L’Etat haïtien droit prendre sa responsabilité face au respect et la protection du droit à la santé de chaque citoyen haïtien. Et c’est un constat flagrant dans la société haïtienne que les inégalités de santé tendent à se dégénérer de plus en plus. La santé est le plus grand pilier de développement. L’Etat haïtien ne pourra planifier l’avenir du peuple sans faire de la santé une priorité. Comme le disait Benjamin Disraeli : « La santé du peuple est la fondation sur laquelle reposent tout le bonheur et toute la puissance de l’État ». Se préoccuper de la santé du peuple pour l’Etat c’est s’engager à combattre sa vulnérabilité qui affecte le droit à l’accès aux soins par une double inégalité: d’une part, les disparités d’accès entre les personnes de revenu élevé et celles de faible revenu, de l’autre, la très forte inégalité entre les différentes régions du pays, en termes de dotation et de disponibilité des services. Dans les textes, les discours et les documents élaborés par les autorités publiques sanitaires, il est constaté un silence total, s’agissant du droit à la santé. C’est comme un refus d’admettre la santé comme étant un droit à respecter pour la considérer plutôt comme un service gratuit sans grande responsabilité.

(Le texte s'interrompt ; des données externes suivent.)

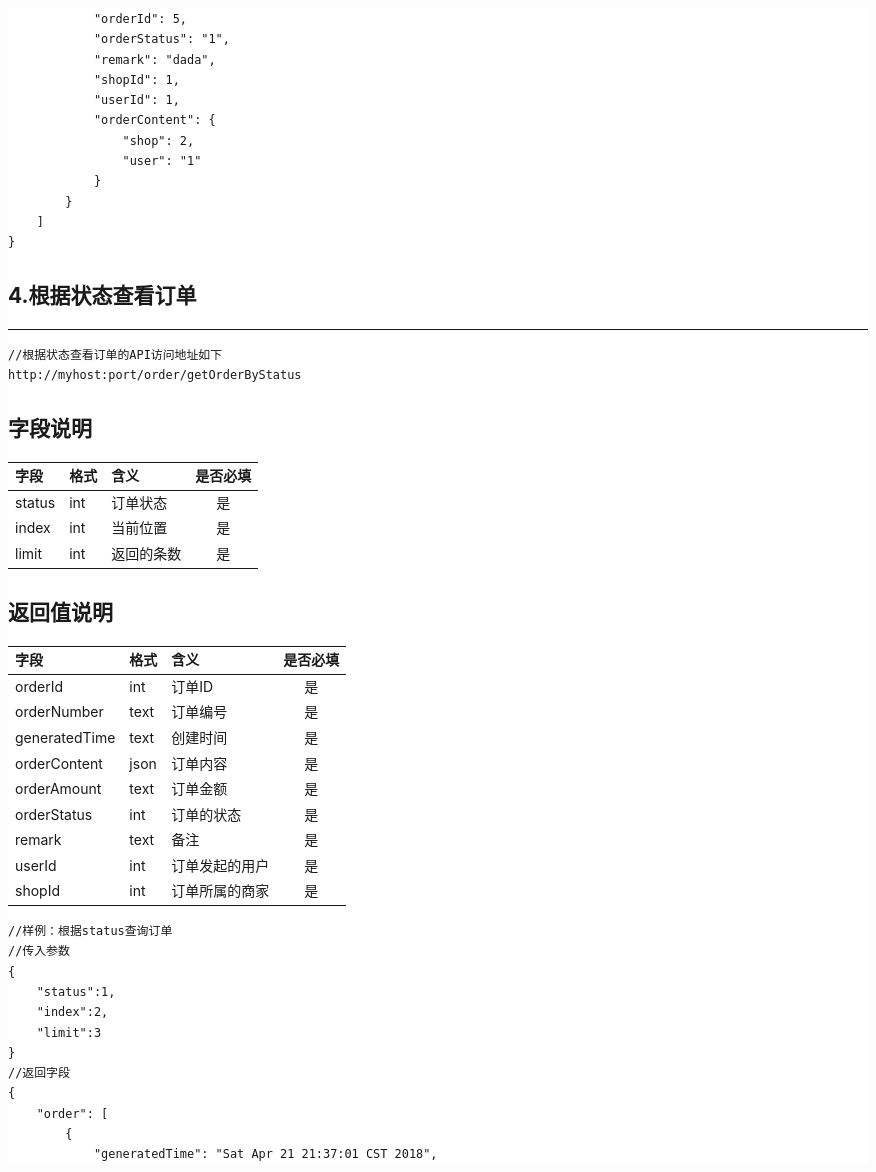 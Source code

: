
 ```
            "orderId": 5,
            "orderStatus": "1",
            "remark": "dada",
            "shopId": 1,
            "userId": 1,
            "orderContent": {
                "shop": 2,
                "user": "1"
            }
        }
    ]
}
```

## 4.根据状态查看订单
***
```
//根据状态查看订单的API访问地址如下
http://myhost:port/order/getOrderByStatus
```

## 字段说明
|字段|格式|含义|是否必填|
|:----|:----|:----|:---:|
|status|int|订单状态|是|
|index|int|当前位置|是|
|limit|int|返回的条数|是|
## 返回值说明

|字段|格式|含义|是否必填|
|:----|:----|:----|:---:|
|orderId|int|订单ID|是|
|orderNumber|text|订单编号|是|
|generatedTime|text|创建时间|是|
|orderContent|json|订单内容|是|
|orderAmount|text|订单金额|是|
|orderStatus|int|订单的状态|是|
|remark|text|备注|是|
|userId|int|订单发起的用户|是|
|shopId|int|订单所属的商家|是|
```
//样例：根据status查询订单
//传入参数
{
	"status":1,
	"index":2,
	"limit":3
}
//返回字段
{
    "order": [
        {
            "generatedTime": "Sat Apr 21 21:37:01 CST 2018",
```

L’évolution de la santé publique vers le développement montre que les interventions principales pour améliorer sensiblement l’état de santé des populations ne se situent pas seulement dans les services de santé. En effet, la réalisation du Droit à la santé est fortement liée à la réalisation des droits économiques, sociaux et culturels : nourriture, logement, hygiène, conditions de travail etc., Elle est aussi liée à la paix et à la sécurité. Autrement dit, la préservation et la promotion de la santé impliquent bien plus que l’accès aux services de santé et aux médicaments. Le droit à la santé est le pilier du droit au développement. Il n’est ni normal, ni tolérable qu’un pays n’arrive pas, depuis plus de 200 ans, à assurer le niveau de santé « le plus élevé possible » à la majorité pour ne pas dire tous ses habitants. Il importe d’établir des moyens d’engager des actions pour optimiser l’offre de soins, moyennant la priorisation d’une approche centrée sur les besoins de la population. Il est indispensable d’établir la coopération et la coordination de la santé dans une perspective de développement durable qui favorisera l’harmonisation des différents acteurs et prestataires du secteur de la santé, sans oublier les autres secteurs ou Ministères concernés par la protection de la santé des citoyens Haïtiens, tels que le Ministère de l’Environnement, le Ministère de la Justice et de la Sécurité publique, le Ministère de l’intérieur et des Collectivités Territoriales et le Ministère de l’Agriculture, des Ressources Naturelles et du Développement Rural.

Le #COVID-19 serait une occasion idéale pour les autorités sanitaires haïtiennes de réformer le système de santé haïtien. Les éléments importants pour cette réforme seraient :
– La loi de santé publique ou loi hospitalière,
– Le renforcement de l’offre de soins par la mise en place de dispositifs adaptés,
– La décentralisation des services de santé, disponibilité et accessibilité
– La réforme salariale des personnels médicaux,
– La loi de régulation des activités du secteur pharmaceutique informel,
– L’extension de la protection sociale de la santé vers une couverture sanitaire universelle, la démocratie sanitaire
– L’augmentation du budget lié à la santé
– La personnalité juridique des établissements de santé,
– La promotion de la culture sanitaire par la coopération MM/MT, l’éducation à la santé
– La protection des droits des usagers, droit à l’information
Etc…

God Ismaly PRÉVILON, Juriste, Avocat/S, Officier Sanitaire, Chercheur en droit de la santé.